─── Provided data ───

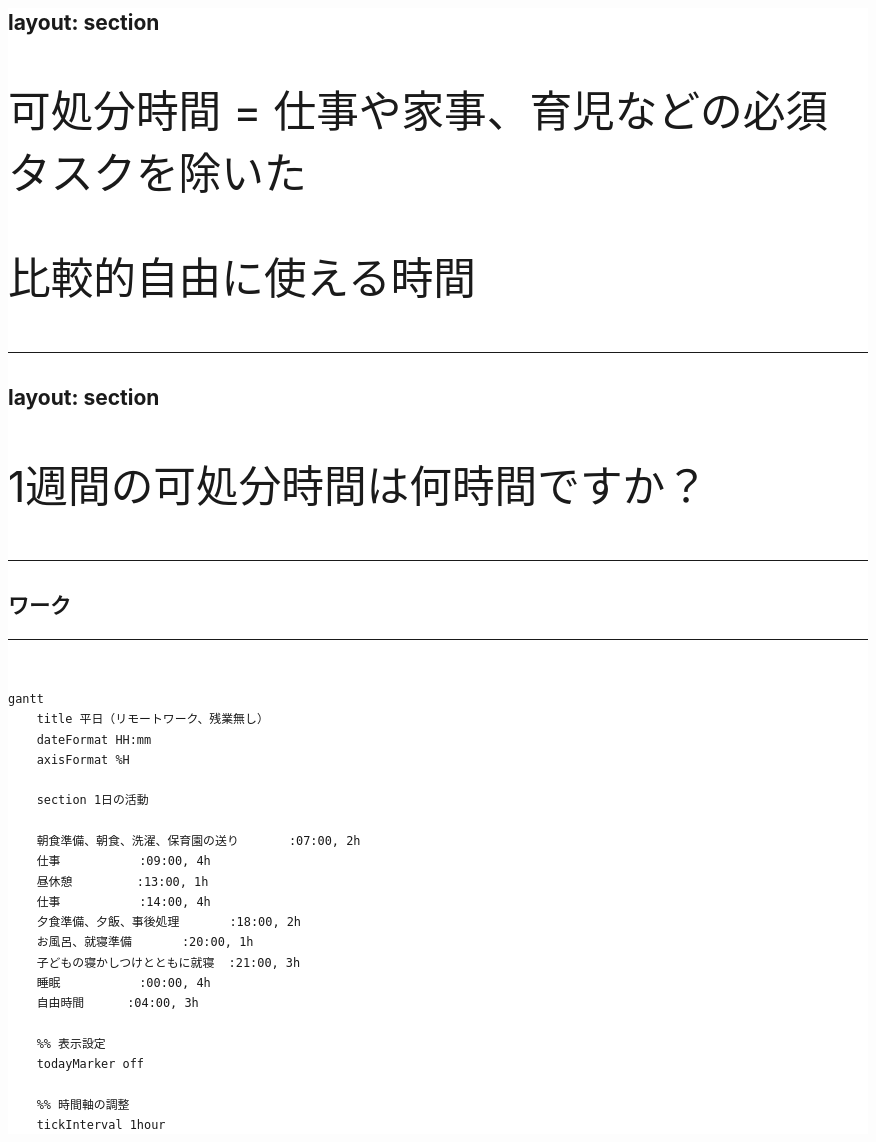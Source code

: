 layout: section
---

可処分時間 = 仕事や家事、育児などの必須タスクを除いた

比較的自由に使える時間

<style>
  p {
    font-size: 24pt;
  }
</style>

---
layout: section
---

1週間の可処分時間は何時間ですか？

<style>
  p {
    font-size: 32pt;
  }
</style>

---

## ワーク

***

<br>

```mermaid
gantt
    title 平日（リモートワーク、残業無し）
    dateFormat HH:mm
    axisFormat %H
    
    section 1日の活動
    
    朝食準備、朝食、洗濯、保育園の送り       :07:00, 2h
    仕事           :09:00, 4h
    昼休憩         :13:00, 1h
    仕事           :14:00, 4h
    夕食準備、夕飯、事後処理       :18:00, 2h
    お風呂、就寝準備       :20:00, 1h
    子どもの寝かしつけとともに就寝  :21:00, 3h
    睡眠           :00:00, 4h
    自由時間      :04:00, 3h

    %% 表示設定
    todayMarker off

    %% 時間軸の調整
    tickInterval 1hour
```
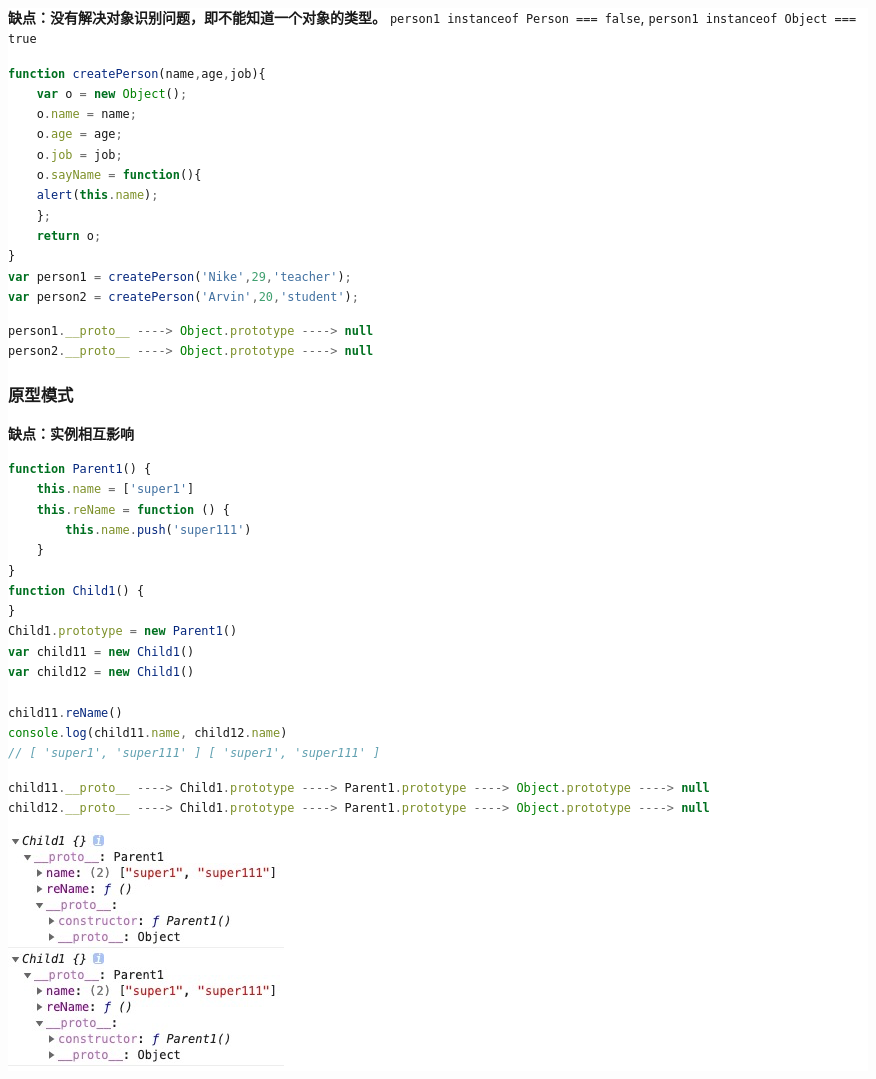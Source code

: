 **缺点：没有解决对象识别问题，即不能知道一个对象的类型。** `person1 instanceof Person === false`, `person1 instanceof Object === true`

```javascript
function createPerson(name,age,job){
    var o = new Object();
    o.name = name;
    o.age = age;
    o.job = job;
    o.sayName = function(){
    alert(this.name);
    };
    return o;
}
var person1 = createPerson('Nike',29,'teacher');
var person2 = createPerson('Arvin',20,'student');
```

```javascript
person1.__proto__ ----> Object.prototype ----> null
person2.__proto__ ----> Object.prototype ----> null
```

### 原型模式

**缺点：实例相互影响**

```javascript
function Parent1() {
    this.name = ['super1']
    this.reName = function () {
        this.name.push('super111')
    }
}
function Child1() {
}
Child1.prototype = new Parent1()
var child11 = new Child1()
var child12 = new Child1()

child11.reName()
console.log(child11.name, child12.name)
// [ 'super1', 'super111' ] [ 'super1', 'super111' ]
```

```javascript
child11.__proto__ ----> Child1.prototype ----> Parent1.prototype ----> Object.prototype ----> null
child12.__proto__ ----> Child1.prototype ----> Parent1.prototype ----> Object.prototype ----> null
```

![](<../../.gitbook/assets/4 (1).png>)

───

Task prompt ▸ Restate the records word for word and drop the images.

Solved exercise ▸
Source code

: layout: section
---

可処分時間 = 仕事や家事、育児などの必須タスクを除いた

比較的自由に使える時間

<style>
  p {
    font-size: 24pt;
  }
</style>

---
layout: section
---

1週間の可処分時間は何時間ですか？

<style>
  p {
    font-size: 32pt;
  }
</style>

---

## ワーク

***

<br>

```mermaid
gantt
    title 平日（リモートワーク、残業無し）
    dateFormat HH:mm
    axisFormat %H
    
    section 1日の活動
    
    朝食準備、朝食、洗濯、保育園の送り       :07:00, 2h
    仕事           :09:00, 4h
    昼休憩         :13:00, 1h
    仕事           :14:00, 4h
    夕食準備、夕飯、事後処理       :18:00, 2h
    お風呂、就寝準備       :20:00, 1h
    子どもの寝かしつけとともに就寝  :21:00, 3h
    睡眠           :00:00, 4h
    自由時間      :04:00, 3h

    %% 表示設定
    todayMarker off

    %% 時間軸の調整
    tickInterval 1hour
```
Source code

: **缺点：没有解决对象识别问题，即不能知道一个对象的类型。** `person1 instanceof Person === false`, `person1 instanceof Object === true`

```javascript
function createPerson(name,age,job){
    var o = new Object();
    o.name = name;
    o.age = age;
    o.job = job;
    o.sayName = function(){
    alert(this.name);
    };
    return o;
}
var person1 = createPerson('Nike',29,'teacher');
var person2 = createPerson('Arvin',20,'student');
```

```javascript
person1.__proto__ ----> Object.prototype ----> null
person2.__proto__ ----> Object.prototype ----> null
```

### 原型模式

**缺点：实例相互影响**

```javascript
function Parent1() {
    this.name = ['super1']
    this.reName = function () {
        this.name.push('super111')
    }
}
function Child1() {
}
Child1.prototype = new Parent1()
var child11 = new Child1()
var child12 = new Child1()

child11.reName()
console.log(child11.name, child12.name)
// [ 'super1', 'super111' ] [ 'super1', 'super111' ]
```

```javascript
child11.__proto__ ----> Child1.prototype ----> Parent1.prototype ----> Object.prototype ----> null
child12.__proto__ ----> Child1.prototype ----> Parent1.prototype ----> Object.prototype ----> null
```

![](<../../.gitbook/assets/4 (1).png>)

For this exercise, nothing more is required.